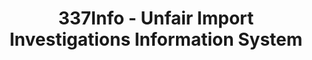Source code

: ---
layout: default
bigquery: https://console.cloud.google.com/bigquery?p=patents-public-data&d=usitc_investigations&page=dataset&project=sheets-management-319211
citation: US International Trade Commission 337Info Unfair Import Investigations Information
  System
contributors: US International Trade Comission
cost: None
description: US International Trade Commission 337Info Unfair Import Investigations
  Information System contains data on investigations done under Section 337. Section
  337 declares the infringement of certain statutory intellectual property rights
  and other forms of unfair competition in import trade to be unlawful practices.
  Most Section 337 investigations involve allegations of patent or registered trademark
  infringement.
documentation: FAQ and tutorial available on the site
last_edit: 04/07/2022, 07:31:00
location: https://pubapps2.usitc.gov/337external/
maintained_by: US International Trade Comission
schema_fields:
- ouiiParticipation
- id
- htsNumbers
- teoReliefGranted
- scheduledStartDateEvidHear
- ouiiAttorney
- targetDate
- aljAssigned
- gcAttorney
- trademarkNumbers
- dateOfPublicationFrNotice
- title
- investigationTermDate
- finalDetNoViolation
- invUnfairAct
- publication_number
- currentActiveALJ
- finalIdOnViolationDue
- investigationNo
- dateComplaintFiled
- complainant
- actualEndDateEvidHear
- finalDetViolation
- teoProceedingInvolved
- actualStartDateEvidHear
- endDateMarkmanHearing
- patentNumber
- respondent
- copyrightNumbers
- startDateMarkmanHearing
- issueDateOtherNonFinal
- cafcAppeals
- teoIdDueDate
- lastUpdated
- investigationType
- dateCreated
- docketNo
- internalRemand
- finalIdOnViolationIssue
- patentNumbers
- currentStatus
- markmanHearing
- scheduledEndDateEvidHear
- teoIdIssueDate
shortname: unfair_import_investigations
tags:
- import
- legal
- trade
timeframe: 2008-2021 (prior to 2008 downloadable as a JSON file)
title: 337Info - Unfair Import Investigations Information System
uuid: 2721f5ec-e599-4890-9265-9706719fc71e
---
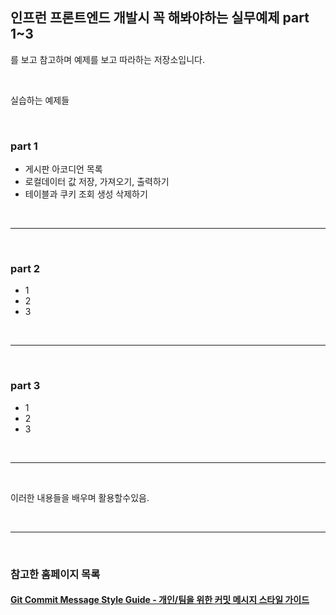 ## 인프런 프론트엔드 개발시 꼭 해봐야하는 실무예제 part 1~3

를 보고 참고하며 예제를 보고 따라하는 저장소입니다.

<br>

실습하는 예제들

<br>

### part 1

- 게시판 아코디언 목록
- 로컬데이터 값 저장, 가져오기, 출력하기
- 테이블과 쿠키 조회 생성 삭제하기

<br>

---

<br>

### part 2

- 1
- 2
- 3

<br>

---

<br>

### part 3

- 1
- 2
- 3

<br>

---

<Br>

이러한 내용들을 배우며 활용할수있음.

<br>

---

<br>

### 참고한 홈페이지 목록

#### [Git Commit Message Style Guide - 개인/팀을 위한 커밋 메시지 스타일 가이드](https://blog.munilive.com/posts/my-git-commit-guide.html)

<br>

HOW TO COMPLETE THIS TASK: Could you output exactly the lines from the one containing "이러한 내용들을 배우며 활용할수있음." to the end of the entries above, both included, and no others?

OUTPUT BELOW:
이러한 내용들을 배우며 활용할수있음.

<br>

---

<br>

### 참고한 홈페이지 목록

#### [Git Commit Message Style Guide - 개인/팀을 위한 커밋 메시지 스타일 가이드](https://blog.munilive.com/posts/my-git-commit-guide.html)

<br>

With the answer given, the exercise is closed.